═════ DATA RECORDS

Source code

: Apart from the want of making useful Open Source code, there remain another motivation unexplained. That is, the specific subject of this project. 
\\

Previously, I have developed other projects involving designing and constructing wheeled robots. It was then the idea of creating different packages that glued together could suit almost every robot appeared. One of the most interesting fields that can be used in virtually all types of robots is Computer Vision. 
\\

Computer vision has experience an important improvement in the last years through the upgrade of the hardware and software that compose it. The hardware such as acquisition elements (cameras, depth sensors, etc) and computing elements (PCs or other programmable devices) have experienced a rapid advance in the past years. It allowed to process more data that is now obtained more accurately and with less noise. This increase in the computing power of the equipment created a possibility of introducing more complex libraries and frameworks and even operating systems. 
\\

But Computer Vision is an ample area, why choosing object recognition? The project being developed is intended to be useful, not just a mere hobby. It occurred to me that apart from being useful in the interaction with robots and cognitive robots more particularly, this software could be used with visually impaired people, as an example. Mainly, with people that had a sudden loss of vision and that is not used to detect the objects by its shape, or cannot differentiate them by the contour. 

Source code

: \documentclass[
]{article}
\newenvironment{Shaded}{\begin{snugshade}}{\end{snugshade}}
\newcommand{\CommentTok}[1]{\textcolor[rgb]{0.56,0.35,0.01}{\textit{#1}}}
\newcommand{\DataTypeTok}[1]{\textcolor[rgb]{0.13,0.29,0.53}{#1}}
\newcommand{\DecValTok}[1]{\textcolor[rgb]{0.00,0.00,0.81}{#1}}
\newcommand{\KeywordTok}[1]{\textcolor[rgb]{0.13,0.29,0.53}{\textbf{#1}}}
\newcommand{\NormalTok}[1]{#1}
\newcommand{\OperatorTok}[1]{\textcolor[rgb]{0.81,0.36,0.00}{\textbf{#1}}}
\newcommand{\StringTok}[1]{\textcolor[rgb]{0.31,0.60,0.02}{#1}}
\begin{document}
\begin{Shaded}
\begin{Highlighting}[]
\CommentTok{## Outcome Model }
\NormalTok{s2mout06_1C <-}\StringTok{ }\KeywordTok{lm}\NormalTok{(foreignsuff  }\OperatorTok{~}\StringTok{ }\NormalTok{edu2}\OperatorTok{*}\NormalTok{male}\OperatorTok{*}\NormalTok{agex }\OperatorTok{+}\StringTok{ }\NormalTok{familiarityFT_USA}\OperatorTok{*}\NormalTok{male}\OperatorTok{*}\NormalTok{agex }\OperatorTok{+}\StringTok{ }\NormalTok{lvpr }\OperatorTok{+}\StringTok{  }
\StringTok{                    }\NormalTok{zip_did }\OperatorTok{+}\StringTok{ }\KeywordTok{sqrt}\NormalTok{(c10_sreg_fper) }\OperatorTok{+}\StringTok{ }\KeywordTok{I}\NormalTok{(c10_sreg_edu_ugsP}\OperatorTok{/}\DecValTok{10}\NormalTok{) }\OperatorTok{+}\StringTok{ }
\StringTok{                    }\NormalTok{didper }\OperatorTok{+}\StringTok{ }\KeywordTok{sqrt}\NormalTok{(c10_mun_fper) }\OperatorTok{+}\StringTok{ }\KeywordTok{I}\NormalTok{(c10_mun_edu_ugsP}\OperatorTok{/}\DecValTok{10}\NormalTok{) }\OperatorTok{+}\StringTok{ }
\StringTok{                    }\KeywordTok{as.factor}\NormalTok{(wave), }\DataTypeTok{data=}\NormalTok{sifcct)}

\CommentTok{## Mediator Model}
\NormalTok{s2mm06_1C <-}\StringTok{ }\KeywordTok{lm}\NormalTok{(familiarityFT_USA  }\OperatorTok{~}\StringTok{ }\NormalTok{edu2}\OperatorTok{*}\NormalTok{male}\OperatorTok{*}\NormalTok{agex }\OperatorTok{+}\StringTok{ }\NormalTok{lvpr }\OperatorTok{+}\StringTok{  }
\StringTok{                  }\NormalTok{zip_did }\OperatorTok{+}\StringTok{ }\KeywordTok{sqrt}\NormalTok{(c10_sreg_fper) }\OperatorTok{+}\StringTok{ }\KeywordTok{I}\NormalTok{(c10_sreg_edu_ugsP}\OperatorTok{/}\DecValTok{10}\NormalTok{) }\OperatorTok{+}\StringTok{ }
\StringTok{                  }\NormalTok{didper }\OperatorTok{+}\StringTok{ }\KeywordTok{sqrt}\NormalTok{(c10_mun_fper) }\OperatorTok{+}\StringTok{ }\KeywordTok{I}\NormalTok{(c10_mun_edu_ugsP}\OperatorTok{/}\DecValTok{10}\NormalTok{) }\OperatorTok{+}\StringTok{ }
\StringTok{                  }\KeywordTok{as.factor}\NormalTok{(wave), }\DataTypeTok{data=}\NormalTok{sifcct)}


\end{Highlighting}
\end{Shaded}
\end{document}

══════════

# [TRY IT]
Your reply should consist of all the records, set down exactly.

# [RESULT FOR THIS TASK]
Source code

: Apart from the want of making useful Open Source code, there remain another motivation unexplained. That is, the specific subject of this project. 
\\

Previously, I have developed other projects involving designing and constructing wheeled robots. It was then the idea of creating different packages that glued together could suit almost every robot appeared. One of the most interesting fields that can be used in virtually all types of robots is Computer Vision. 
\\

Computer vision has experience an important improvement in the last years through the upgrade of the hardware and software that compose it. The hardware such as acquisition elements (cameras, depth sensors, etc) and computing elements (PCs or other programmable devices) have experienced a rapid advance in the past years. It allowed to process more data that is now obtained more accurately and with less noise. This increase in the computing power of the equipment created a possibility of introducing more complex libraries and frameworks and even operating systems. 
\\

But Computer Vision is an ample area, why choosing object recognition? The project being developed is intended to be useful, not just a mere hobby. It occurred to me that apart from being useful in the interaction with robots and cognitive robots more particularly, this software could be used with visually impaired people, as an example. Mainly, with people that had a sudden loss of vision and that is not used to detect the objects by its shape, or cannot differentiate them by the contour. 

Source code

: \documentclass[
]{article}
\newenvironment{Shaded}{\begin{snugshade}}{\end{snugshade}}
\newcommand{\CommentTok}[1]{\textcolor[rgb]{0.56,0.35,0.01}{\textit{#1}}}
\newcommand{\DataTypeTok}[1]{\textcolor[rgb]{0.13,0.29,0.53}{#1}}
\newcommand{\DecValTok}[1]{\textcolor[rgb]{0.00,0.00,0.81}{#1}}
\newcommand{\KeywordTok}[1]{\textcolor[rgb]{0.13,0.29,0.53}{\textbf{#1}}}
\newcommand{\NormalTok}[1]{#1}
\newcommand{\OperatorTok}[1]{\textcolor[rgb]{0.81,0.36,0.00}{\textbf{#1}}}
\newcommand{\StringTok}[1]{\textcolor[rgb]{0.31,0.60,0.02}{#1}}
\begin{document}
\begin{Shaded}
\begin{Highlighting}[]
\CommentTok{## Outcome Model }
\NormalTok{s2mout06_1C <-}\StringTok{ }\KeywordTok{lm}\NormalTok{(foreignsuff  }\OperatorTok{~}\StringTok{ }\NormalTok{edu2}\OperatorTok{*}\NormalTok{male}\OperatorTok{*}\NormalTok{agex }\OperatorTok{+}\StringTok{ }\NormalTok{familiarityFT_USA}\OperatorTok{*}\NormalTok{male}\OperatorTok{*}\NormalTok{agex }\OperatorTok{+}\StringTok{ }\NormalTok{lvpr }\OperatorTok{+}\StringTok{  }
\StringTok{                    }\NormalTok{zip_did }\OperatorTok{+}\StringTok{ }\KeywordTok{sqrt}\NormalTok{(c10_sreg_fper) }\OperatorTok{+}\StringTok{ }\KeywordTok{I}\NormalTok{(c10_sreg_edu_ugsP}\OperatorTok{/}\DecValTok{10}\NormalTok{) }\OperatorTok{+}\StringTok{ }
\StringTok{                    }\NormalTok{didper }\OperatorTok{+}\StringTok{ }\KeywordTok{sqrt}\NormalTok{(c10_mun_fper) }\OperatorTok{+}\StringTok{ }\KeywordTok{I}\NormalTok{(c10_mun_edu_ugsP}\OperatorTok{/}\DecValTok{10}\NormalTok{) }\OperatorTok{+}\StringTok{ }
\StringTok{                    }\KeywordTok{as.factor}\NormalTok{(wave), }\DataTypeTok{data=}\NormalTok{sifcct)}

\CommentTok{## Mediator Model}
\NormalTok{s2mm06_1C <-}\StringTok{ }\KeywordTok{lm}\NormalTok{(familiarityFT_USA  }\OperatorTok{~}\StringTok{ }\NormalTok{edu2}\OperatorTok{*}\NormalTok{male}\OperatorTok{*}\NormalTok{agex }\OperatorTok{+}\StringTok{ }\NormalTok{lvpr }\OperatorTok{+}\StringTok{  }
\StringTok{                  }\NormalTok{zip_did }\OperatorTok{+}\StringTok{ }\KeywordTok{sqrt}\NormalTok{(c10_sreg_fper) }\OperatorTok{+}\StringTok{ }\KeywordTok{I}\NormalTok{(c10_sreg_edu_ugsP}\OperatorTok{/}\DecValTok{10}\NormalTok{) }\OperatorTok{+}\StringTok{ }
\StringTok{                  }\NormalTok{didper }\OperatorTok{+}\StringTok{ }\KeywordTok{sqrt}\NormalTok{(c10_mun_fper) }\OperatorTok{+}\StringTok{ }\KeywordTok{I}\NormalTok{(c10_mun_edu_ugsP}\OperatorTok{/}\DecValTok{10}\NormalTok{) }\OperatorTok{+}\StringTok{ }
\StringTok{                  }\KeywordTok{as.factor}\NormalTok{(wave), }\DataTypeTok{data=}\NormalTok{sifcct)}


\end{Highlighting}
\end{Shaded}
\end{document}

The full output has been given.